## What is required
Look through the entries for the string "reports" and copy every line where it shows up.

(Excerpted data begins)

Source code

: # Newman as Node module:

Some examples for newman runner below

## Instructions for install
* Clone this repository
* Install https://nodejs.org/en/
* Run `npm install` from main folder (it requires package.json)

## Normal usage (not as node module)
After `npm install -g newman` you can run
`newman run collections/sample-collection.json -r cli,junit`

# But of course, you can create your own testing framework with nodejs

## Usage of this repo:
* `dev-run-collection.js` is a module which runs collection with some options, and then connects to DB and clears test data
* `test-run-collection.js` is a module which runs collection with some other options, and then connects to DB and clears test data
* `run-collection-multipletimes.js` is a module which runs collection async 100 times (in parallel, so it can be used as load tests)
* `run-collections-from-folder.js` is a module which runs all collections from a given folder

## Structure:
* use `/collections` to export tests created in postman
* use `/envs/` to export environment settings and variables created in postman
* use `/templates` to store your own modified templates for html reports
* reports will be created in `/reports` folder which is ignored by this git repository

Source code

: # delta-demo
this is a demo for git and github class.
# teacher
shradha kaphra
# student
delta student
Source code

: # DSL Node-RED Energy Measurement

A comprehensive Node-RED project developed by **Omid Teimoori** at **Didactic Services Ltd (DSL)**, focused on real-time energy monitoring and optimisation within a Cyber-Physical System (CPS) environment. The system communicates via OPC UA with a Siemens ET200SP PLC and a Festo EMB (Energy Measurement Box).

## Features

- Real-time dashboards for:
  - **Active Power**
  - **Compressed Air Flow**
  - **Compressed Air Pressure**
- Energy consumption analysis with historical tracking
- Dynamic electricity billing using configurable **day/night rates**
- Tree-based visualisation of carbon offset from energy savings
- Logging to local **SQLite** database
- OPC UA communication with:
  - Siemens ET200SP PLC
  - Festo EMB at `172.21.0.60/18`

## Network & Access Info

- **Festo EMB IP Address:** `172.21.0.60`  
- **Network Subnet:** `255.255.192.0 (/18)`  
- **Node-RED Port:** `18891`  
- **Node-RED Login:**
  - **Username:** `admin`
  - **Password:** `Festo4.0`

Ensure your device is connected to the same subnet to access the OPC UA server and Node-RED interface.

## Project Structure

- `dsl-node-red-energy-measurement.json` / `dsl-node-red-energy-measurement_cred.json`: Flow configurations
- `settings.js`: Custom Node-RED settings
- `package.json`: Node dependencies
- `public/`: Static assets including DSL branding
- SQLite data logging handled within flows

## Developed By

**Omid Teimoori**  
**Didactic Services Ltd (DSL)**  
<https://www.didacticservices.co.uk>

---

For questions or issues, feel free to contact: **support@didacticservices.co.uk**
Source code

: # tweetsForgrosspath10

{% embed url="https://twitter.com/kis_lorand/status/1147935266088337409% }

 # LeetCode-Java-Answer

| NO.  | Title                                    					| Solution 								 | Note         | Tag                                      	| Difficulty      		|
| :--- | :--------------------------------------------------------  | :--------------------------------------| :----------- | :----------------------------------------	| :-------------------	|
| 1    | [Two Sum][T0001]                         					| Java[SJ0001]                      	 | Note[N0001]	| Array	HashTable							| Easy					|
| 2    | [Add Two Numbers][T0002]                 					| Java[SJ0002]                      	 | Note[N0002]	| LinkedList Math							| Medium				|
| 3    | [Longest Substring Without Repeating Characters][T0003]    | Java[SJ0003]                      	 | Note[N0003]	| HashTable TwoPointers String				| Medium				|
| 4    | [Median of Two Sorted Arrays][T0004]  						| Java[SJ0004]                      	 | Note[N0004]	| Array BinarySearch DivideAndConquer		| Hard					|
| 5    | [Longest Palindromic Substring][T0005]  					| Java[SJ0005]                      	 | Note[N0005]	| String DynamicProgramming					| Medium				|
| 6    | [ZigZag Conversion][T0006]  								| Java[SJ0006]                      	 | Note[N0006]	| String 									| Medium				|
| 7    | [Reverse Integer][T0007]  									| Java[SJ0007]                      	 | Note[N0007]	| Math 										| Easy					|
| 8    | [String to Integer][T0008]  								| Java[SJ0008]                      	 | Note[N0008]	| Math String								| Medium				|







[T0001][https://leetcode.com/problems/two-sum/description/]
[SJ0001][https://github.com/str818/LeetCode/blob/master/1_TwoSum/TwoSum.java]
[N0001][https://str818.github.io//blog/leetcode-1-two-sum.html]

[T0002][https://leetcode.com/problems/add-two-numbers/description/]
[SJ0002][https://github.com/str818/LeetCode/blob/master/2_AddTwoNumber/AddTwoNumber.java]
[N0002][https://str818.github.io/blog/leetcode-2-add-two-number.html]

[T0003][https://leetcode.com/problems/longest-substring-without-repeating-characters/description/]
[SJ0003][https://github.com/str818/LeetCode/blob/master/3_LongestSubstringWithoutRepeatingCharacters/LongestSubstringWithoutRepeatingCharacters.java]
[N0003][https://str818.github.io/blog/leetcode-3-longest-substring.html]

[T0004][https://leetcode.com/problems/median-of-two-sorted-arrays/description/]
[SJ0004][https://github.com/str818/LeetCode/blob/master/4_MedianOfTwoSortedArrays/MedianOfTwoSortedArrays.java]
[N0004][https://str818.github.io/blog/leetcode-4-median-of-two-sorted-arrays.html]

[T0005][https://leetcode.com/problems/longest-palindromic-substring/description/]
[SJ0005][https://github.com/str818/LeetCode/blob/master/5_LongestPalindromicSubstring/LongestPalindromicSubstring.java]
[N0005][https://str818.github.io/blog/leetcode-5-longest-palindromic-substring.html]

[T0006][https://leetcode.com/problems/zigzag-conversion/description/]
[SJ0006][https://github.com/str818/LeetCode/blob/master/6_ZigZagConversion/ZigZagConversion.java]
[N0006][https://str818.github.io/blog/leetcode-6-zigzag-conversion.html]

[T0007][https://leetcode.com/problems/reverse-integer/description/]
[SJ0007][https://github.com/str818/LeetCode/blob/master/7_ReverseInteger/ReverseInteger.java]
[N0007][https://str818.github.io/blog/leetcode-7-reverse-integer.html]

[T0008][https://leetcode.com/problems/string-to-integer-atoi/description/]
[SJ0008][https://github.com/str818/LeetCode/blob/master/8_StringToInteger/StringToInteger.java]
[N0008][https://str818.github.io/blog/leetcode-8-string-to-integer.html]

(Excerpted data ends)

## Solution
* use `/templates` to store your own modified templates for html reports
* reports will be created in `/reports` folder which is ignored by this git repository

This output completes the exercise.